Blame it on a topsy-turvy lifestyle or on work stress, high blood pressure is here to stay. Today, elevated blood pressure is one of the many common lifestyle-related conditions that people all over the globe suffer from. Hypertension is so common a disease that many of us fail to acknowledge the fact that a constantly raised blood pressure may lead to more serious conditions like heart attack, heart diseases and many other illnesses related to the heart and other organs.
But all is not lost. You can keep hypertension at bay. All you need to do is make a few lifestyle-related changes.
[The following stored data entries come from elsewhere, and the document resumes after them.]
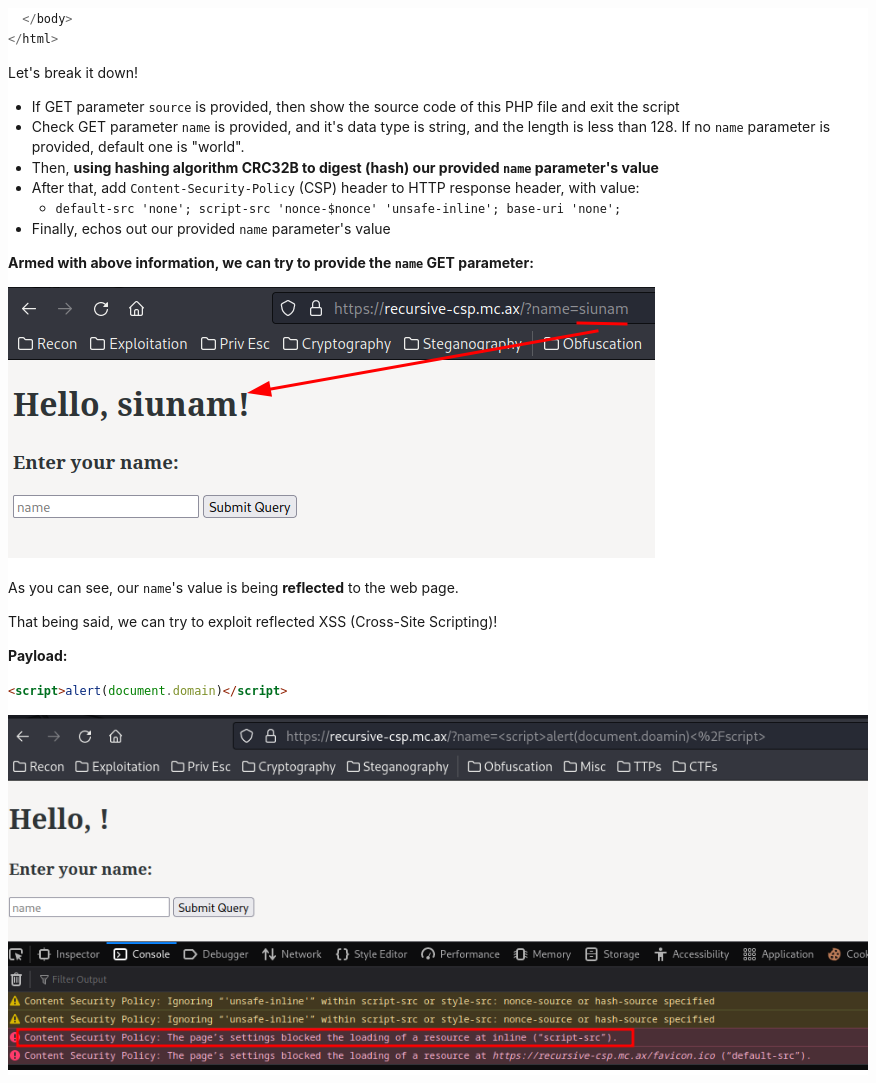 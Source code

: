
 ```php
  </body>
</html>
```

Let's break it down!

- If GET parameter `source` is provided, then show the source code of this PHP file and exit the script
- Check GET parameter `name` is provided, and it's data type is string, and the length is less than 128. If no `name` parameter is provided, default one is "world".
- Then, **using hashing algorithm CRC32B to digest (hash) our provided `name` parameter's value**
- After that, add `Content-Security-Policy` (CSP) header to HTTP response header, with value:
    - `default-src 'none'; script-src 'nonce-$nonce' 'unsafe-inline'; base-uri 'none';`
- Finally, echos out our provided `name` parameter's value

**Armed with above information, we can try to provide the `name` GET parameter:**

![](https://github.com/siunam321/CTF-Writeups/blob/main/DiceCTF-2023/images/Pasted%20image%2020230204122605.png)

As you can see, our `name`'s value is being **reflected** to the web page.

That being said, we can try to exploit reflected XSS (Cross-Site Scripting)!

**Payload:**
```html
<script>alert(document.domain)</script>
```

![](https://github.com/siunam321/CTF-Writeups/blob/main/DiceCTF-2023/images/Pasted%20image%2020230204122849.png)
Reduce the Amount of Sodium in Your Diet
One of the quickest and most effective ways to bring blood pressure down is to reduce your sodium intake. We get most of our sodium through salt, also known as sodium chloride. Excessive sodium intake causes the body to hold fluid and the retained fluid causes high blood pressure. High sodium intake is also known to reduce or cease the effects of blood pressure medication. So limiting the intake of salt and other foods that contain sodium is an effective way to lower and control blood pressure.
Cut Down on Carbohydrates
Elevated blood sugar levels and insulin resistance are also related to high blood pressure. Cutting down on beverages that contain sugar and other processed foods has a positive influence on blood pressure. It also helps regulate body weight and thus controls blood pressure.
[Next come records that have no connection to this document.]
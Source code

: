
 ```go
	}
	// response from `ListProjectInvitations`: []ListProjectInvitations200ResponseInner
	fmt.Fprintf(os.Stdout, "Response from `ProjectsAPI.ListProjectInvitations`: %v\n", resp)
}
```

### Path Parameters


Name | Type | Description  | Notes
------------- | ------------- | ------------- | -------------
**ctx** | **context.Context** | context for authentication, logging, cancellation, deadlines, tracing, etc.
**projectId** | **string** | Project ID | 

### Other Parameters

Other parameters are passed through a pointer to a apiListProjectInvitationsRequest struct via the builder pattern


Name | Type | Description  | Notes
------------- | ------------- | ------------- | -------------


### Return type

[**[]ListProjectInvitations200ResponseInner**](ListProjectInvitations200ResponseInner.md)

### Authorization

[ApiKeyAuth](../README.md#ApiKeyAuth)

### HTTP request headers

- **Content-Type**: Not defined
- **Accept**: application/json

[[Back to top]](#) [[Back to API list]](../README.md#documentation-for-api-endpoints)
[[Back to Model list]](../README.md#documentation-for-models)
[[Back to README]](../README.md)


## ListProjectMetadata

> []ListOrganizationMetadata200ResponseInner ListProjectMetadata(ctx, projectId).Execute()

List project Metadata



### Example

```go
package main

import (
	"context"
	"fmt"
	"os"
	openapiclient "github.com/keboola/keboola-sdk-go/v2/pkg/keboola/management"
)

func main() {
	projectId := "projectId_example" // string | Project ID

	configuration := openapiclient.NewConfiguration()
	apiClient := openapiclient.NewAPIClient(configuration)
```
Regular exercise is a great way to lower elevated blood pressure. Maintaining an activity index of 30 – 40 minutes, 4 to 5 days a week is helpful in lowering blood pressure. Exercises are great to prevent the progress of the condition from a pre-hypertensive stage to an established condition of high blood pressure. However, if a person is already diagnosed with hypertension and has not been active for long, then it is wise to seek the advice of a doctor before starting the routine.
Cut Down on Alcohol
Excess or frequent consumption of alcohol is a risk factor for hypertensive people. It also reduces the body’s response to anti-hypertensive drugs. The best way to monitor alcohol intake is to keep a track of your drinking pattern and make changes when required. Abrupt withdrawal from alcohol may cause a sudden increase in blood pressure; it is therefore considered safe to quit gradually and take professional help if required.
Stress, caffeine and smoking may completely drain your efforts to manage blood pressure. Therefore, it is important to consider a holistic approach to manage elevated blood pressure. Make it a habit to monitor your blood pressure regularly and be active and alert.